Note on Virtue and Knowledge

natural virtue — (esp. among the scholastics) any moral virtue of which a human being is capable, esp. the cardinal virtues: justice, temperance, prudence, and fortitude.  Also called “classical virtues.”  Cf. theological virtue. The Random House Unabridged Dictionary of the English Language.

Socrates argued that the four virtues (the “classical” or “natural” virtues) are actually four aspects of a single virtue that he called practical wisdom.  This idea has been called the thesis of the “unity of the virtues.”  Socrates’ main reason for holding that the virtues are unitary was that the difference between courage, say, and an apparently similar disposition such as foolhardiness, is knowledge.  That is, a person of courage knows when to act boldly; a person without such knowledge will act boldly when he shouldn’t.  So

boldness + knowledge = courage, and
boldness – knowledge = foolhardiness.[1]

And that, too, makes the difference between any one of the other virtues and its counterfeit (e.g., prudence and timidity).  But knowledge (practical knowledge of when and how to act) is unitary, so the virtues are one.

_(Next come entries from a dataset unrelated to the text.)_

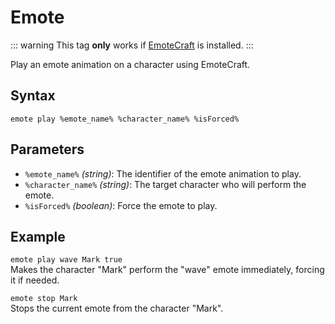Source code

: # Emote

::: warning
This tag **only** works if [EmoteCraft](https://modrinth.com/plugin/emotecraft) is installed.
:::

Play an emote animation on a character using EmoteCraft.

## Syntax

`emote play %emote_name% %character_name% %isForced%`

## Parameters

- `%emote_name%` _(string)_: The identifier of the emote animation to play.
- `%character_name%` _(string)_: The target character who will perform the emote.
- `%isForced%` _(boolean)_: Force the emote to play.

## Example

`emote play wave Mark true`  
Makes the character "Mark" perform the "wave" emote immediately, forcing it if needed.

`emote stop Mark`  
Stops the current emote from the character "Mark".
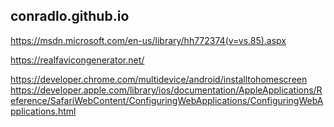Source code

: ## conradlo.github.io


https://msdn.microsoft.com/en-us/library/hh772374(v=vs.85).aspx

https://realfavicongenerator.net/

https://developer.chrome.com/multidevice/android/installtohomescreen
https://developer.apple.com/library/ios/documentation/AppleApplications/Reference/SafariWebContent/ConfiguringWebApplications/ConfiguringWebApplications.html
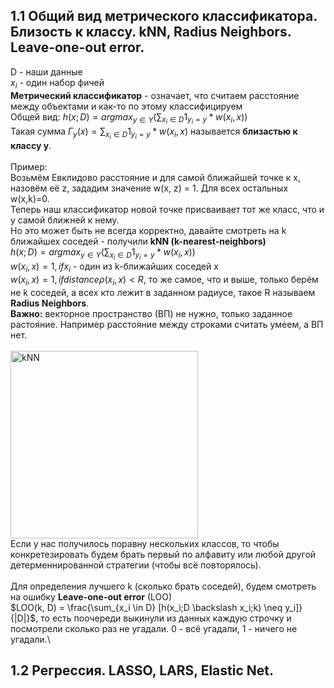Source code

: ## 1.1 Общий вид метрического классификатора. Близость к классу. kNN, Radius Neighbors. Leave-one-out error.
D - наши данные\
$x_i$ - один набор фичей\
**Метрический классификатор** - означает, что считаем расстояние между объектами и как-то по этому классифицируем\
Общей вид: $h(x; D) = argmax_{y \in Y}(\sum_{x_i \in D} 1_{y_i=y} * w(x_i, x))$\
Такая сумма $Г_y(x) = \sum_{x_i \in D} 1_{y_i=y} * w(x_i, x)$ называется **близастью к классу y**.\
\
Пример:\
Возьмём Евклидово расстояние и для самой ближайшей точке к x, назовём её z, зададим значение w(x, z) = 1. Для всех остальных w(x,k)=0.\
Теперь наш классификатор новой точке присваивает тот же класс, что и у самой ближней к нему.
\
Но это может быть не всегда корректно, давайте смотреть на k ближайшех соседей - получили **kNN (k-nearest-neighbors)**\
$h(x; D) = argmax_{y \in Y}(\sum_{x_i \in D} 1_{y_i=y} * w(x_i, x))$\
$w(x_i, x) = 1, if x_i$ - один из k-ближайших соседей x\
$w(x_i, x) = 1, if distance \rho(x_i, x) < R$, то же самое, что и выше, только берём не k соседей, а всех кто лежит в заданном радиусе, такое R называем **Radius Neighbors**.\
**Важно:** векторное пространство (ВП) не нужно, только заданное растояние. Например расстояние между строками считать умеем, а ВП нет.\
\
<img src=https://github.com/BrudLord/ml-questions/blob/6d505d0f9b2e7e3fb2c327718e5786a2b6bea740/tickets/images/tickets01_1.png alt="kNN" width="300" align="center">\
Если у нас получилось поравну нескольких классов, то чтобы конкретезировать будем брать первый по алфавиту или любой другой детерменнированной стратегии (чтобы всё повторялось).\
\
Для определения лучшего k (сколько брать соседей), будем смотреть на ошибку **Leave-one-out error** (LOO)\
$LOO(k, D) = \frac{\sum_{x_i \in D} [h(x_i;D \backslash x_i;k) \neq y_i]}{|D|}$, то есть поочереди выкинули из данных каждую строчку и посмотрели сколько раз не угадали. 0 - всё угадали, 1 - ничего не угадали.\

## 1.2 Регрессия. LASSO, LARS, Elastic Net.
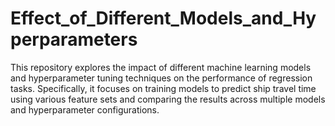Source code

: # Effect_of_Different_Models_and_Hyperparameters
This repository explores the impact of different machine learning models and hyperparameter tuning techniques on the performance of regression tasks. Specifically, it focuses on training models to predict ship travel time using various feature sets and comparing the results across multiple models and hyperparameter configurations.
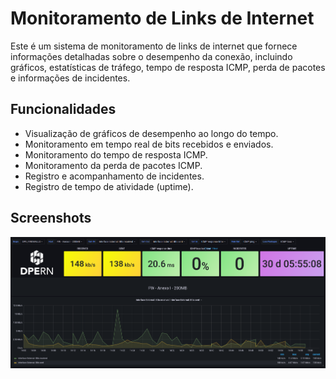 # Monitoramento de Links de Internet

Este é um sistema de monitoramento de links de internet que fornece informações detalhadas sobre o desempenho da conexão, incluindo gráficos, estatísticas de tráfego, tempo de resposta ICMP, perda de pacotes e informações de incidentes.

## Funcionalidades

- Visualização de gráficos de desempenho ao longo do tempo.
- Monitoramento em tempo real de bits recebidos e enviados.
- Monitoramento do tempo de resposta ICMP.
- Monitoramento da perda de pacotes ICMP.
- Registro e acompanhamento de incidentes.
- Registro de tempo de atividade (uptime). 


## Screenshots

![Dashboard](/grafana-dashboard/monitoramento-link-internet-graficos/MONITORAMENTO-LINKS.png)
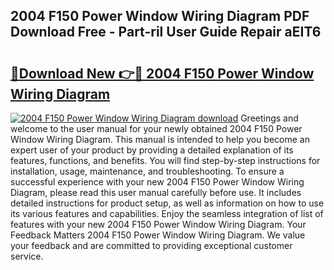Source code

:## 2004 F150 Power Window Wiring Diagram PDF Download Free - Part-ril User Guide Repair aEIT6

# <h2><a href="http://dft8z0.blite.top/?on=2004+F150+Power+Window+Wiring+Diagram">🔗Download New 👉🔴 2004 F150 Power Window Wiring Diagram</a></h2>

[![2004 F150 Power Window Wiring Diagram download](https://i.imgur.com/lujVjoI.png)](http://dft8z0.blite.top/?on=2004+F150+Power+Window+Wiring+Diagram)
Greetings and welcome to the user manual for your newly obtained 2004 F150 Power Window Wiring Diagram. This manual is intended to help you become an expert user of your product by providing a detailed explanation of its features, functions, and benefits. You will find step-by-step instructions for installation, usage, maintenance, and troubleshooting. To ensure a successful experience with your new 2004 F150 Power Window Wiring Diagram, please read this user manual carefully before use. It includes detailed instructions for product setup, as well as information on how to use its various features and capabilities. Enjoy the seamless integration of list of features with your new 2004 F150 Power Window Wiring Diagram. Your Feedback Matters 2004 F150 Power Window Wiring Diagram. We value your feedback and are committed to providing exceptional customer service.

Aristotle argued that practical wisdom is modeled in the more specific practical knowledge of the athlete or soldier or musician in action.  Practical wisdom, Aristotle argued, is not entirely natural but flows from a cultivated or trained “second nature.”  The action of a good musician, for example, is not natural in the sense that it flows from his animal nature; nor is it thoughtful in the sense that the musician takes thought or deliberates about what he does.  Rather, his action flows from a disposition trained by thought and deliberation, a “second nature.”  In the context of action, the musician does not take thought but acts directly from his previously formed second nature.  So Aristotle thought that practical wisdom might be developed by training and education, depending to a goodly extent on the resources of one’s culture, though he recognized that such moral development is a boot-strap operation; in a sense, one has to be wise in order to become wise, for moral education is wasted on the foolish.  A teacher can give out illustrations and examples, but a student must be ready to recognize the essence of the matter on his own.

Socrates argued that each of the four classical virtues has a counterfeit, and also that virtue as such—as unitary practical wisdom—has a counterfeit.  A counterfeit, as the word indicates, is something that appears to be the real thing and that is mistaken for the real thing by those who are not prepared to recognize the difference.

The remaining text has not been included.